Trotz der vielen Parteien und der oft harten politischen Auseinandersetzungen erwies sich die Tschechoslowakei als ein Hort des Friedens und des Fortschritts in Mitteleuropa, denn während ab Mitte/Ende der 20er Jahre ein Staat nach dem anderen diversen Diktaturen zum Opfer fiel (Österreich, Jugoslawien, Polen, Ungarn, die baltischen Staaten, Italien, Deutschland), blieb die Tschechoslowakei eine funktionierende Demokratie mit einem verhältnismäßig hohen Lebensstandard und hoher politischer Kultur. Ab 1937 jedoch wurde der Staat mehr und mehr das Ziel nationalsozialistischer Aggression, und im Oktober 1938 musste die Tschechoslowakei die Sudetengebiete an Deutschland abtreten. Trotz dieses Kotaus wurde die Tschechoslowakei im März 1939 von Nazi-Deutschland zerschlagen und okkupiert. Es begannen die finstersten Jahre in der Geschichte der Tschechen und Slowaken.

Die CSSR (1945-1990)
Nach der Befreiung vom Hitlerfaschismus etablierte sich die Tschechoslowakei im Mai 1945 von neuem. Die ersten Parlamentswahlen konnten die Kommunisten mit knapp 43 Prozent (gegenüber 30 Prozent für die Sozialisten & Sozialdemokraten und 25 Prozent für die Konservativen) klar für sich entscheiden, und nach der Vereinigung mit den Sozialdemokraten regierten die Kommunisten ab Februar 1948 das Land alleine. Sie riefen eine "Volksdemokratie" aus (die seit 1960 offiziell Tschechoslowakische Sozialistische Republik, CSSR, hieß) und pflegten einen Parlamentarismus, der sich grundlegend von den Spielregeln der westlichen Demokratie unterschied. Ein Versuch, dieses starre System in westlichem Sinne zu demokratisieren, wurde im August 1968 durch eine sowjetische Militärintervention gestoppt. Bis zum November 1989 blieb die CSSR damit unverändert in den sowjetischen Machtblock eingebunden, und der Ruf nach freien Wahlen und einem unabhängigen Parlament galt lange Jahre als "konterrevolutionär" und "staatsgefährdend". Schließlich aber verloren die real-sozialistischen Staaten die Systemauseinandersetzung mit dem Westen, und so fanden im Frühjahr 1990 erstmals seit 1948 wieder pluralistische Wahlen statt.
   

Das tschechische Parlament heute
Wiewohl die CSSR noch in den Umbruchtagen in CSFR (Tschechoslowakische Föderative Republik) umbenannt worden war, zeigte sich rasch, dass Tschechen und Slowaken eher getrennte Wege gehen wollten. Bei den zweiten Parlamentswahlen 1992 gewannen denn auch jene Parteien, die sich für eine staatliche Trennung aussprachen, und so wurde die Tschechische Republik mit 1. Januar 1993 ein eigener Staat. Dieser gab sich eine neue Verfassung, die neben dem Abgeordnetenhaus auch wieder einen Senat als zweite Kammer des Parlaments vorsah.

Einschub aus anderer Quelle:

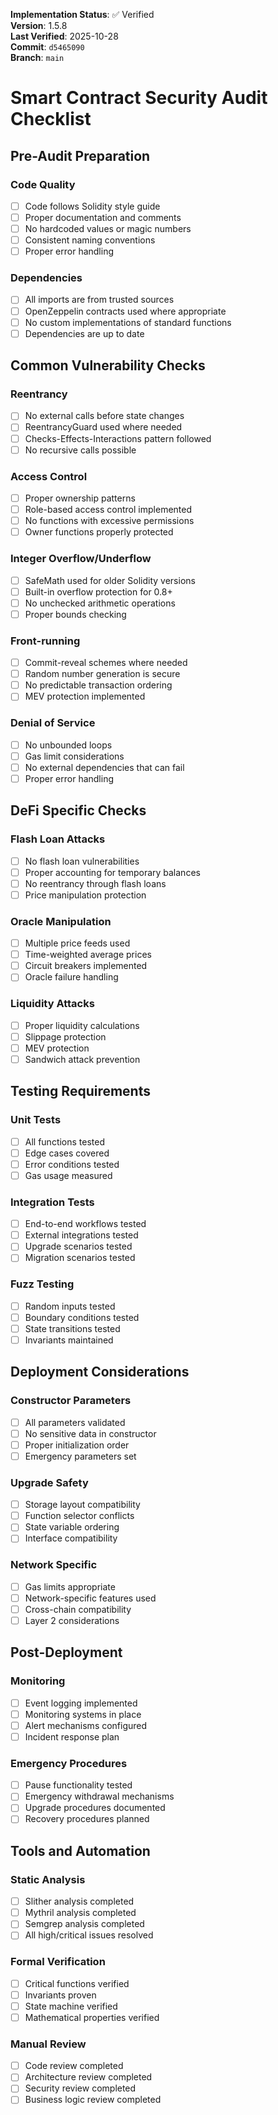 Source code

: <!-- AUDIT_BADGE_START -->
**Implementation Status**: ✅ Verified  
**Version**: 1.5.8  
**Last Verified**: 2025-10-28  
**Commit**: `d5465090`  
**Branch**: `main`  
<!-- AUDIT_BADGE_END -->

# Smart Contract Security Audit Checklist

## Pre-Audit Preparation

### Code Quality
- [ ] Code follows Solidity style guide
- [ ] Proper documentation and comments
- [ ] No hardcoded values or magic numbers
- [ ] Consistent naming conventions
- [ ] Proper error handling

### Dependencies
- [ ] All imports are from trusted sources
- [ ] OpenZeppelin contracts used where appropriate
- [ ] No custom implementations of standard functions
- [ ] Dependencies are up to date

## Common Vulnerability Checks

### Reentrancy
- [ ] No external calls before state changes
- [ ] ReentrancyGuard used where needed
- [ ] Checks-Effects-Interactions pattern followed
- [ ] No recursive calls possible

### Access Control
- [ ] Proper ownership patterns
- [ ] Role-based access control implemented
- [ ] No functions with excessive permissions
- [ ] Owner functions properly protected

### Integer Overflow/Underflow
- [ ] SafeMath used for older Solidity versions
- [ ] Built-in overflow protection for 0.8+
- [ ] No unchecked arithmetic operations
- [ ] Proper bounds checking

### Front-running
- [ ] Commit-reveal schemes where needed
- [ ] Random number generation is secure
- [ ] No predictable transaction ordering
- [ ] MEV protection implemented

### Denial of Service
- [ ] No unbounded loops
- [ ] Gas limit considerations
- [ ] No external dependencies that can fail
- [ ] Proper error handling

## DeFi Specific Checks

### Flash Loan Attacks
- [ ] No flash loan vulnerabilities
- [ ] Proper accounting for temporary balances
- [ ] No reentrancy through flash loans
- [ ] Price manipulation protection

### Oracle Manipulation
- [ ] Multiple price feeds used
- [ ] Time-weighted average prices
- [ ] Circuit breakers implemented
- [ ] Oracle failure handling

### Liquidity Attacks
- [ ] Proper liquidity calculations
- [ ] Slippage protection
- [ ] MEV protection
- [ ] Sandwich attack prevention

## Testing Requirements

### Unit Tests
- [ ] All functions tested
- [ ] Edge cases covered
- [ ] Error conditions tested
- [ ] Gas usage measured

### Integration Tests
- [ ] End-to-end workflows tested
- [ ] External integrations tested
- [ ] Upgrade scenarios tested
- [ ] Migration scenarios tested

### Fuzz Testing
- [ ] Random inputs tested
- [ ] Boundary conditions tested
- [ ] State transitions tested
- [ ] Invariants maintained

## Deployment Considerations

### Constructor Parameters
- [ ] All parameters validated
- [ ] No sensitive data in constructor
- [ ] Proper initialization order
- [ ] Emergency parameters set

### Upgrade Safety
- [ ] Storage layout compatibility
- [ ] Function selector conflicts
- [ ] State variable ordering
- [ ] Interface compatibility

### Network Specific
- [ ] Gas limits appropriate
- [ ] Network-specific features used
- [ ] Cross-chain compatibility
- [ ] Layer 2 considerations

## Post-Deployment

### Monitoring
- [ ] Event logging implemented
- [ ] Monitoring systems in place
- [ ] Alert mechanisms configured
- [ ] Incident response plan

### Emergency Procedures
- [ ] Pause functionality tested
- [ ] Emergency withdrawal mechanisms
- [ ] Upgrade procedures documented
- [ ] Recovery procedures planned

## Tools and Automation

### Static Analysis
- [ ] Slither analysis completed
- [ ] Mythril analysis completed
- [ ] Semgrep analysis completed
- [ ] All high/critical issues resolved

### Formal Verification
- [ ] Critical functions verified
- [ ] Invariants proven
- [ ] State machine verified
- [ ] Mathematical properties verified

### Manual Review
- [ ] Code review completed
- [ ] Architecture review completed
- [ ] Security review completed
- [ ] Business logic review completed
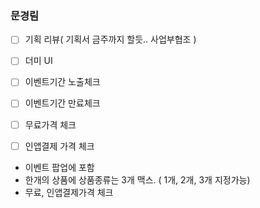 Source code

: 
### 문경림

- [ ] 기획 리뷰( 기획서 금주까지 할듯.. 사업부협조 )
- [ ] 더미 UI 
- [ ] 이벤트기간 노출체크
- [ ] 이벤트기간 만료체크
- [ ] 무료가격 체크
- [ ] 인앱결제 가격 체크



- 이벤트 팝업에  포함
- 한개의 상품에 상품종류는 3개 맥스. ( 1개, 2개, 3개 지정가능)
- 무료, 인앱결제가격 체크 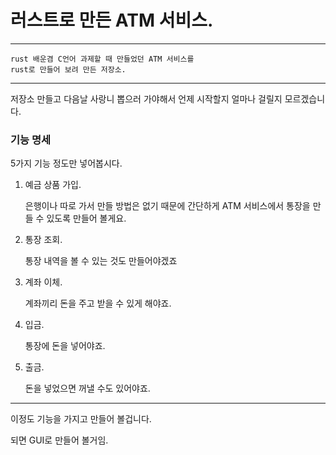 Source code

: # 러스트로 만든 ATM 서비스.

---

    rust 배운겸 C언어 과제할 때 만들었던 ATM 서비스를
    rust로 만들어 보려 만든 저장소.

---

저장소 만들고 다음날 사랑니 뽑으러 가야해서 언제 시작할지
얼마나 걸릴지 모르겠습니다.

### 기능 명세

5가지 기능 정도만 넣어봅시다.

1. 예금 상품 가입.

    은행이나 따로 가서 만들 방법은 없기 때문에 간단하게 ATM 서비스에서 통장을 만들 수 있도록 만들어 볼게요.

2. 통장 조회.

    통장 내역을 볼 수 있는 것도 만들어야겠죠

3. 계좌 이체.

    계좌끼리 돈을 주고 받을 수 있게 해야죠.

4. 입금.

    통장에 돈을 넣어야죠.

5. 출금.

    돈을 넣었으면 꺼낼 수도 있어야죠.

---

이정도 기능을 가지고 만들어 볼겁니다. 

되면 GUI로 만들어 볼거임. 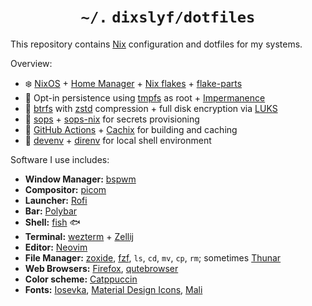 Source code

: # <h1 align="center">`~/.` `dixslyf/dotfiles`</h1>

This repository contains [Nix](https://nixos.org/) configuration and dotfiles for my systems.

Overview:

- :snowflake: [NixOS](https://nixos.org/) + [Home Manager](https://github.com/nix-community/home-manager) + [Nix flakes](https://www.tweag.io/blog/2020-05-25-flakes/) + [flake-parts](https://github.com/hercules-ci/flake-parts)
- :floppy_disk: Opt-in persistence using [tmpfs](https://en.wikipedia.org/wiki/Tmpfs) as root + [Impermanence](https://github.com/nix-community/impermanence)
- :minidisc: [btrfs](https://btrfs.readthedocs.io/en/latest/Introduction.html) with [zstd](https://en.wikipedia.org/wiki/Zstd) compression + full disk encryption via [LUKS](https://en.wikipedia.org/wiki/Linux_Unified_Key_Setup)
- :key: [sops](https://github.com/mozilla/sops) + [sops-nix](https://github.com/Mic92/sops-nix) for secrets provisioning
- :hammer: [GitHub Actions](https://docs.github.com/en/actions) + [Cachix](https://www.cachix.org/) for building and caching
- :office: [devenv](https://devenv.sh/) + [direnv](https://direnv.net/) for local shell environment

Software I use includes:

- **Window Manager:** [bspwm](https://github.com/baskerville/bspwm)
- **Compositor:** [picom](https://github.com/yshui/picom)
- **Launcher:** [Rofi](https://github.com/davatorium/rofi)
- **Bar:** [Polybar](https://github.com/polybar/polybar)
- **Shell:** [fish](https://github.com/fish-shell/fish-shell) :fish:
- **Terminal:** [wezterm](https://github.com/wez/wezterm) + [Zellij](https://zellij.dev/)
- **Editor:** [Neovim](https://github.com/neovim/neovim)
- **File Manager:** [zoxide](https://github.com/ajeetdsouza/zoxide), [fzf](https://github.com/junegunn/fzf), `ls`, `cd`, `mv`, `cp`, `rm`; sometimes [Thunar](https://gitlab.xfce.org/xfce/thunar)
- **Web Browsers:** [Firefox](https://www.mozilla.org/en-US/firefox/browsers/), [qutebrowser](https://github.com/qutebrowser/qutebrowser)
- **Color scheme:** [Catppuccin](https://github.com/catppuccin/catppuccin)
- **Fonts:** [Iosevka](https://github.com/be5invis/Iosevka), [Material Design Icons](https://github.com/Templarian/MaterialDesign), [Mali](https://fonts.google.com/specimen/Mali)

Im Mai 1996 fanden erstmals in der Geschichte Parlamentswahlen für die Tschechische Republik statt. Fünf Parteien zogen in die Abgeordnetenkammer ein: Demokratische Bürgerpartei, Christliche Volkspartei und Republikaner stellten mit 117 von 200 Mandaten die Regierungsmehrheit, Sozialdemokraten und Kommunisten bildeten die Opposition. Zwei Jahre später werden die Sozialdemokraten stärkste Partei und bilden mit der ODS eine Koalition, die bis 2002 halten wird. Danach regieren die Sozialdemokraten mit der Freiheitsunion, ehe bei den Wahlen 2006 wieder die ODS die Nase vorne hat und mit den beiden anderen bürgerlichen Parteien, den Grünen und der CVP, eine Koalition bildet, zu der Sozialdemokraten und Kommunisten in Opposition stehen.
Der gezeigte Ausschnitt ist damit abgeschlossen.